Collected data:
= = = =

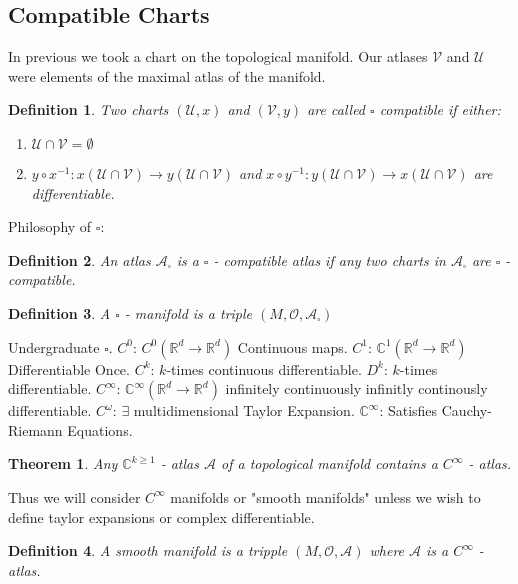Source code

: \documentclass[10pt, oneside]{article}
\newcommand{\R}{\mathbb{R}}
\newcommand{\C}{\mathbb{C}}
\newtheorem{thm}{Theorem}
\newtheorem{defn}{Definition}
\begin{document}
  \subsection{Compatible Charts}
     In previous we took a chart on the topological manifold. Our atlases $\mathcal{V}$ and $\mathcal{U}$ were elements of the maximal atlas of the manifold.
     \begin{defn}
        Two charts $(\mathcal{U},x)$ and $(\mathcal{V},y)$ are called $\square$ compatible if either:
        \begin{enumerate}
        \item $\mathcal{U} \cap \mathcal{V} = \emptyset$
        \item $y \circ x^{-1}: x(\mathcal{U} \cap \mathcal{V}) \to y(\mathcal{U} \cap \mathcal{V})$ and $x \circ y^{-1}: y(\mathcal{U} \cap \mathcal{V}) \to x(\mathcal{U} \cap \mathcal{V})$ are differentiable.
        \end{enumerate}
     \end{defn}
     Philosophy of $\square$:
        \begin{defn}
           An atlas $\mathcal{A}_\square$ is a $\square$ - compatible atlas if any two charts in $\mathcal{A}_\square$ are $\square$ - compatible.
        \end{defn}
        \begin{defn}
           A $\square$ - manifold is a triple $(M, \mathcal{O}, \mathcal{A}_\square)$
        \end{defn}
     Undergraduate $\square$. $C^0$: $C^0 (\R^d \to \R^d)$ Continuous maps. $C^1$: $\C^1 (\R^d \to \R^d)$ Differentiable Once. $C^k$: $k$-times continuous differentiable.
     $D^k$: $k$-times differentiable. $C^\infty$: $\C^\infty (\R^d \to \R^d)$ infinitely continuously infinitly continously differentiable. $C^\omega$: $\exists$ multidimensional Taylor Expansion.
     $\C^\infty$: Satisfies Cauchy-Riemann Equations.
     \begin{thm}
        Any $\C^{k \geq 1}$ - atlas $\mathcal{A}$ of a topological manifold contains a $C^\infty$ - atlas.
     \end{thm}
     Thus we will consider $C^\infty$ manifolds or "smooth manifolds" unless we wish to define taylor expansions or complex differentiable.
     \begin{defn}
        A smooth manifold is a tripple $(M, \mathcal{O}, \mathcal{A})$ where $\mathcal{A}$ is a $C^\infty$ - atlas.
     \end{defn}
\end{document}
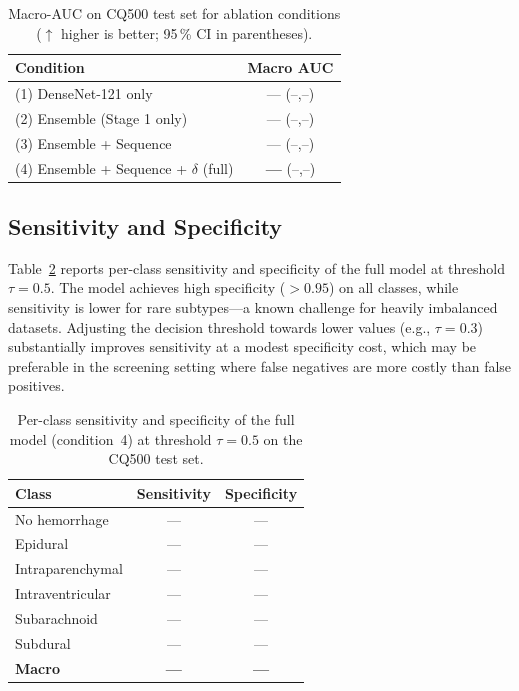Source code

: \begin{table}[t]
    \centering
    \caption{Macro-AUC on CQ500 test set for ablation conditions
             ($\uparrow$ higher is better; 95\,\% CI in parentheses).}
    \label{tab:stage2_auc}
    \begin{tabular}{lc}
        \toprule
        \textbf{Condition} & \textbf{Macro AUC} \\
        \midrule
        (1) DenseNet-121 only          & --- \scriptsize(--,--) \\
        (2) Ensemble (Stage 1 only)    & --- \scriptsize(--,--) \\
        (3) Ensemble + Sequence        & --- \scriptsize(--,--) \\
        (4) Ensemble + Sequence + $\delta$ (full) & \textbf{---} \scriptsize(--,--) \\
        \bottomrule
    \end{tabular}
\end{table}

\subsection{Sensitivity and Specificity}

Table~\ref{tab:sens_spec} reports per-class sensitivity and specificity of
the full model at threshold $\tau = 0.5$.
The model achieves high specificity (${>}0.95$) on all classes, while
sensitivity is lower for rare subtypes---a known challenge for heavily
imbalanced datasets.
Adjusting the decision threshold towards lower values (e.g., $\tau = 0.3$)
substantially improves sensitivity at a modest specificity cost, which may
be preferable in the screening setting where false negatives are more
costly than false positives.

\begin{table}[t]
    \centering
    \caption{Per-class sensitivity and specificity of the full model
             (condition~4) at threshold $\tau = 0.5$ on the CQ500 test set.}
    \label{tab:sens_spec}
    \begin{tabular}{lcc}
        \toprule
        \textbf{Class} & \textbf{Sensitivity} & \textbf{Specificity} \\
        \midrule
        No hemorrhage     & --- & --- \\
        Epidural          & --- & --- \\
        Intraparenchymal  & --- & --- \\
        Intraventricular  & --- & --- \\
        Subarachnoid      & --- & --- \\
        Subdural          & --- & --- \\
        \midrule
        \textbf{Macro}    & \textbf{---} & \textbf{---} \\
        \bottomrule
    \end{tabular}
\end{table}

= = = =

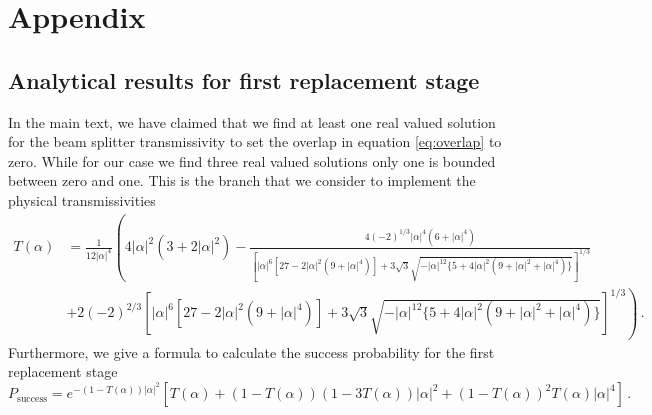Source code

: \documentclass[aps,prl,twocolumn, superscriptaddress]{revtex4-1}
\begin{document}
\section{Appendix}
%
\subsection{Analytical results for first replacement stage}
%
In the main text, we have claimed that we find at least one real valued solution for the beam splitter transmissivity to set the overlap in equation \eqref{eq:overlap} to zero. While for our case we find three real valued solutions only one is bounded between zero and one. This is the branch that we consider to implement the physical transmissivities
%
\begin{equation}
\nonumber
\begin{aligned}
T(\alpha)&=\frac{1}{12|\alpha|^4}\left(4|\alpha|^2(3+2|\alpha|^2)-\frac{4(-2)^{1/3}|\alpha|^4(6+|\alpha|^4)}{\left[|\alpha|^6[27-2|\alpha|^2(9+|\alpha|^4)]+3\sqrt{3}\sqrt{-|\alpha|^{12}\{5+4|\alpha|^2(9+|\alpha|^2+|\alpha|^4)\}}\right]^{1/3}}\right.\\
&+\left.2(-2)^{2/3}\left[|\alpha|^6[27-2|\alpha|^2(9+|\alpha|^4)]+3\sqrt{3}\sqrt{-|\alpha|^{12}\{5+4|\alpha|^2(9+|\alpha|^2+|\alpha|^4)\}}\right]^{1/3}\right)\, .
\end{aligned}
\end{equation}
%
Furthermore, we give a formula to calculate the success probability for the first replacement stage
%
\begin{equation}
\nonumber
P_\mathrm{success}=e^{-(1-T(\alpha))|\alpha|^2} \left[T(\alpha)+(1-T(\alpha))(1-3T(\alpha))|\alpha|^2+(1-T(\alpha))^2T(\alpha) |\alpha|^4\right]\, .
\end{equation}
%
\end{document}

= = = =

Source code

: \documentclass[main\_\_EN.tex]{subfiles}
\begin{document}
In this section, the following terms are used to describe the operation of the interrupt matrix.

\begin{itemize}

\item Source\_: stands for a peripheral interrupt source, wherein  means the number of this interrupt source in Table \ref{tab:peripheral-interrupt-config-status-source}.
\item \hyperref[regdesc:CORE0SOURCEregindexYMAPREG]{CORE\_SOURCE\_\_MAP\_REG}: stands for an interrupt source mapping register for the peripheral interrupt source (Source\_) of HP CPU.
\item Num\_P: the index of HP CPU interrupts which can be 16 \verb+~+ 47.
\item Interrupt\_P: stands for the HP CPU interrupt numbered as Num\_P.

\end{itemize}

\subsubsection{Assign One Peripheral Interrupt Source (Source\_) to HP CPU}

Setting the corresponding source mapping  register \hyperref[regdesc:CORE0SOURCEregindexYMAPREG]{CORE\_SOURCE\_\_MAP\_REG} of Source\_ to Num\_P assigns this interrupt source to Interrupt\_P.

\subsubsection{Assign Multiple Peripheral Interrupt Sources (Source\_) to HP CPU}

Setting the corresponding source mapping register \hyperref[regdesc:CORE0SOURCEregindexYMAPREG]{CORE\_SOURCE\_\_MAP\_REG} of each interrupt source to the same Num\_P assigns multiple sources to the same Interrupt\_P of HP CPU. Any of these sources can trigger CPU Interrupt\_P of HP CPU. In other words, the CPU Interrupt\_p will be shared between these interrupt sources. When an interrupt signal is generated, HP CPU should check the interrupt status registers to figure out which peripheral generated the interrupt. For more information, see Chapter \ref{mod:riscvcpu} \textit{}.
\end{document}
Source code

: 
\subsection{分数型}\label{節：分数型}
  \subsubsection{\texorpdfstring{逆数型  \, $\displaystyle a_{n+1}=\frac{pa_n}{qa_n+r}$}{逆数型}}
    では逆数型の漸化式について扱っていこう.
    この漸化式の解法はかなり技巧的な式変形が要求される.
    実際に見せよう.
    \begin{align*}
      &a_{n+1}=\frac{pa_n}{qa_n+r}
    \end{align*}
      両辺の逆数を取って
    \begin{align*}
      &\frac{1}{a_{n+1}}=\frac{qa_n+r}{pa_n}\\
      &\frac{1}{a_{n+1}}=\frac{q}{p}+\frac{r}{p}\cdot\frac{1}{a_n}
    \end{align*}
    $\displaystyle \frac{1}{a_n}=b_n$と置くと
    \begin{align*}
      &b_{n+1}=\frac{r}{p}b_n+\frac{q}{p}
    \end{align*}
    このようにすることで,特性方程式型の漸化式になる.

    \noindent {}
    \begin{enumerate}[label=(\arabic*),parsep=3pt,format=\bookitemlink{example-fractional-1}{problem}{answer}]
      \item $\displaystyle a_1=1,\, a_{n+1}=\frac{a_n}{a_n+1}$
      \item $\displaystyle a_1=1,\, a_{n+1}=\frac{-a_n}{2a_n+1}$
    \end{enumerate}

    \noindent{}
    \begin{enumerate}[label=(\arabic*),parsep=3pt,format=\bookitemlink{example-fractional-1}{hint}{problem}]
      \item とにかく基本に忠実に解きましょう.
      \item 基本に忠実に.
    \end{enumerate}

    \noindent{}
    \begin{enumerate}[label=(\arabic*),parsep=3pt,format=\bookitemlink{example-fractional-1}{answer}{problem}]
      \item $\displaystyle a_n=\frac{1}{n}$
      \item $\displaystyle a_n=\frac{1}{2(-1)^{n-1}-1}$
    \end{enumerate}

= = = =

To do: Wherever "regdesc" turns up in the records, copy the whole line.

Response to this exercise:
\item \hyperref[regdesc:CORE0SOURCEregindexYMAPREG]{CORE\_SOURCE\_\_MAP\_REG}: stands for an interrupt source mapping register for the peripheral interrupt source (Source\_) of HP CPU.
Setting the corresponding source mapping  register \hyperref[regdesc:CORE0SOURCEregindexYMAPREG]{CORE\_SOURCE\_\_MAP\_REG} of Source\_ to Num\_P assigns this interrupt source to Interrupt\_P.
Setting the corresponding source mapping register \hyperref[regdesc:CORE0SOURCEregindexYMAPREG]{CORE\_SOURCE\_\_MAP\_REG} of each interrupt source to the same Num\_P assigns multiple sources to the same Interrupt\_P of HP CPU. Any of these sources can trigger CPU Interrupt\_P of HP CPU. In other words, the CPU Interrupt\_p will be shared between these interrupt sources. When an interrupt signal is generated, HP CPU should check the interrupt status registers to figure out which peripheral generated the interrupt. For more information, see Chapter \ref{mod:riscvcpu} \textit{}.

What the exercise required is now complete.